トンネル~闇に鎖(とざ)された男~の評価
★★★☆☆
インターネット上で非常に評価が高い本作ですが個人的にはそれほどではなかったです。
パニックものと見せかけてヒューマンドラマという作風が 少し好きじゃなかったとしか言えないですね。
闇に鎖されたという感じも特になく終始明かりのある明るい映画だったというのが少しいただけなかったのというのが正直なところです。
トンネル~闇に鎖(とざ)された男~のあらすじ
ジョンスは車のディーラー。
ガソリンスタンドでガソリンを入れ妻セヒョンと娘の待つ自宅へと車で帰ろうとしていたところ、突然トンネルに入ったところで崩落事故に巻き込まれて車ごと生き埋めになってしまいます。

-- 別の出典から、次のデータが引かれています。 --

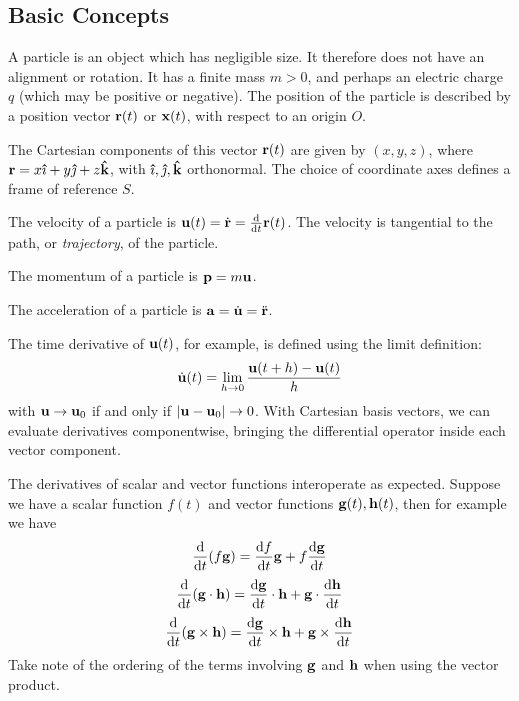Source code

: \subsection{Basic Concepts}
\begin{definition}
	A particle is an object which has negligible size. It therefore does not have an alignment or rotation. It has a finite mass \(m > 0\), and perhaps an electric charge \(q\) (which may be positive or negative). The position of the particle is described by a position vector \(\vb r(t)\) or \(\vb x(t)\), with respect to an origin \(O\).
\end{definition}
\begin{definition}
	The Cartesian components of this vector \(\vb r(t)\) are given by \((x, y, z)\), where \(\vb r = x \vu{\imath} + y \vu{\jmath} + z \vu{k}\), with \(\vu{\imath}, \vu{\jmath}, \vu{k}\) orthonormal. The choice of coordinate axes defines a frame of reference \(S\).
\end{definition}
\begin{definition}
	The velocity of a particle is \(\vb u(t) = \dot{\vb r} = \frac{\dd}{\dd{t}}\vb r(t)\). The velocity is tangential to the path, or \textit{trajectory}, of the particle.
\end{definition}
\begin{definition}
	The momentum of a particle is \(\vb p = m \vb u\).
\end{definition}
\begin{definition}
	The acceleration of a particle is \(\vb a = \dot{\vb u} = \ddot{\vb r}\).
\end{definition}
\begin{note}
	The time derivative of \(\vb u(t)\), for example, is defined using the limit definition:
	\[ \dot{\vb u}(t) = \lim_{h \to 0} \frac{\vb u(t + h) - \vb u(t)}{h} \]
	with \(\vb u \to \vb u_0\) if and only if \(\abs{\vb u - \vb u_0} \to 0\). With Cartesian basis vectors, we can evaluate derivatives componentwise, bringing the differential operator inside each vector component.
\end{note}
The derivatives of scalar and vector functions interoperate as expected. Suppose we have a scalar function \(f(t)\) and vector functions \(\vb g(t), \vb h(t)\), then for example we have
\[ \frac{\dd}{\dd{t}}(f \vb g) = \frac{\dd{f}}{\dd{t}} \vb g + f \frac{\dd \vb g}{\dd{t}} \]
\[ \frac{\dd}{\dd{t}}(\vb g \cdot \vb h) = \frac{\dd \vb g}{\dd{t}}\cdot \vb h + \vb g \cdot \frac{\dd \vb h}{\dd{t}} \]
\[ \frac{\dd}{\dd{t}}(\vb g \times \vb h) = \frac{\dd \vb g}{\dd{t}}\times \vb h + \vb g \times \frac{\dd \vb h}{\dd{t}} \]
Take note of the ordering of the terms involving \(\vb g\) and \(\vb h\) when using the vector product.

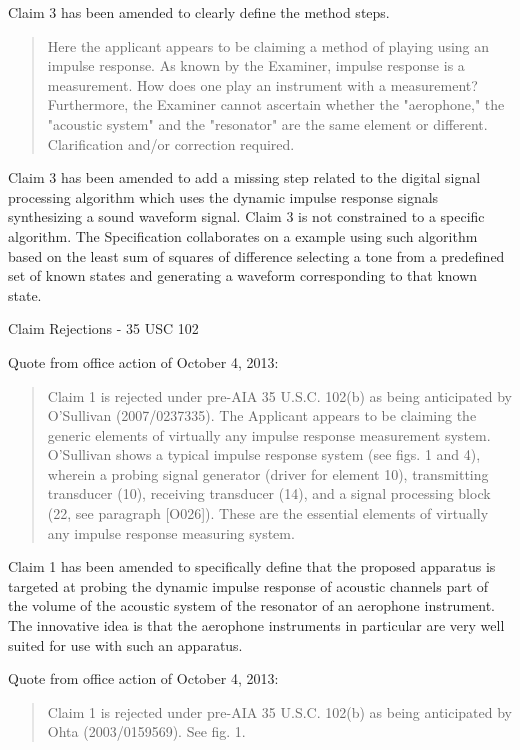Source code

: Claim 3 has been amended to clearly define the method steps.

\begin{quote}
Here the applicant appears to be claiming a method of
playing using an impulse response. As known by the Examiner, impulse response is a
measurement. How does one play an instrument with a measurement? Furthermore,
the Examiner cannot ascertain whether the "aerophone," the "acoustic system" and the
"resonator" are the same element or different. Clarification and/or correction required.
\end{quote}

Claim 3 has been amended to add a missing step related to the digital signal processing algorithm which uses the dynamic impulse response signals synthesizing a sound waveform signal. Claim 3 is not constrained to a specific algorithm. The Specification collaborates on a example using such algorithm based on the least sum of squares of difference selecting a tone from a predefined set of known states and generating a waveform corresponding to that known state.

Claim Rejections - 35 USC  102

Quote from office action of October 4, 2013:

\begin{quote}
Claim 1 is rejected under pre-AIA 35 U.S.C. 102(b) as being anticipated by
O'Sullivan (2007/0237335). The Applicant appears to be claiming the generic elements
of virtually any impulse response measurement system. O'Sullivan shows a typical
impulse response system (see figs. 1 and 4), wherein a probing signal generator (driver
for element 10), transmitting transducer (10), receiving transducer (14), and a signal
processing block (22, see paragraph [O026]). These are the essential elements of
virtually any impulse response measuring system.
\end{quote}

Claim 1 has been amended to specifically define that the proposed apparatus is targeted at probing the dynamic impulse response of acoustic channels part of the volume of the acoustic system of the resonator of an aerophone instrument. The innovative idea is that the aerophone instruments in particular are very well suited for use with such an apparatus.

Quote from office action of October 4, 2013:

\begin{quote}
Claim 1 is rejected under pre-AIA 35 U.S.C. 102(b) as being anticipated by Ohta
(2003/0159569). See fig. 1.
\end{quote}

手元にはガソリンスタンドでもらった水のペットボトル2本、誕生日を迎えた娘に買ったケーキのみがあり、それだけで救出まで生き延びなければなりません。一方、トンネルの外ではレスキュー隊を率いるキムらが救助に取り掛かりますが、手抜き工事、不正確な図面、真冬の積雪など悪条件が重なり、救出は困難を極めます。
そんな中救出作業中に救助隊に死人が出てしまい、またトンネル開発が遅れることによる経済損失が大きいという理由から救出作業は打ち切られてしまいジョンスは自力でトンネルを脱出することを決意します。
トンネル~闇に鎖(とざ)された男~ネタバレ感想
韓国で4週連続1位というパニックものにあるまじき記録に惹かれましたが、ふたを開けてみればなんてことはない、完全にパニックものではなく、ヒューマンドラマだったということで少し残念でした。
今回もよかった点といまいちな点を一つづつ整理していこうと思います。
生きるという意思
パニックものという観点から一番感じたこの「生きる」という意思です。
通常パニックものの場合はとにかくがむしゃらに泥をすすりながら「死にたくない」という感じを汚らしく描くのですが、今回は愛する奥さんとの関係から「生きて帰る」という意思をとても感じる描写は大変うまく描けていました。
特に通常「生きて帰る」という描写は血だらけになったり、人を殺して食べ物を奪ったり、人を見捨てて「生きて帰る」というケースが多いのですが、最初から最後まで美談で進みますので、誰でも安心して見れる作品です。
良くも悪くも前向きな主人公
主人公のジョンスはとにかく前向きです。
とんでもなく長いトンネルの中で自分が入り口にも出口にも近くない場所にいて完全にトンネルが崩壊していれば、冷静に考えてみて「助からないかも」という考えがくるはずなのですが、妙に落ち着いています。
少し計算すれば彼らが助けに来るのは何日も先ですし、助けに来れるかもわからない状況で、能天気なくらい明るいのです。
もちろん「だから彼は助かったんだよ」と言えば終わりなのですが、個人的にはなんだか非現実っぽくてそれが残念です。
韓国社会の闇
本作を語る上で外せないのが韓国社会の闇でしょう。
日本だったら「そんなことありえる?」と思えるような描写が数多くあります。
手抜き工事の多い公共事業。
経済的損失が大きいから、と言う理由でもしかしたら生きてるかもしれない相手を犠牲にしてまで工事を開始する業者。
形だけ取り繕おうとする女性首相。
ジョンスのせいでないのに作業中の事故をジョンスのせいにする世論。
ジョンスを面白おかしく報道し、煽った上で最後は悪者にする世論。
結果がうまくいったら、それまでが嘘のようにきれいなストーリーを作るマスコミ。
挙げだしたらキリがないですが、最後にジョンスが「お前ら全員くそだ!」というのがこの映画の最初から最後までを表す言葉なのです。
この映画に相応しい題名は「お前ら全員くそ」。これで決まりです。
(もちろん作品自体はよくできていますよ)
ジョンスは助かったあとテロリストにでもなっておかしくないはずなのですが、、、最後はハッピーエンドです。
脱出のシーンのカット
パニック映画でないのだから正直トンネルからの脱出シーンはどうでもよかったのかもしれませんが、それにしても脱出シーンがあっさりすぎます、、、、5分で脱出って、、、
もちろん爆破で色々緩くなってたから、、、というのはあるかもしれませんが、韓国映画特有の人間関係のドロドロはしっかり描いて、展開だけ以上に速いという典型です。
最後に
そうはいってもいい映画だと思います。
個人的にパニックものを期待していた分、残念だったというのがありますが、ヒューマンドラマを期待してみれば「いい映画見たな」と気持ちよく映画感を後にすることができるでしょう!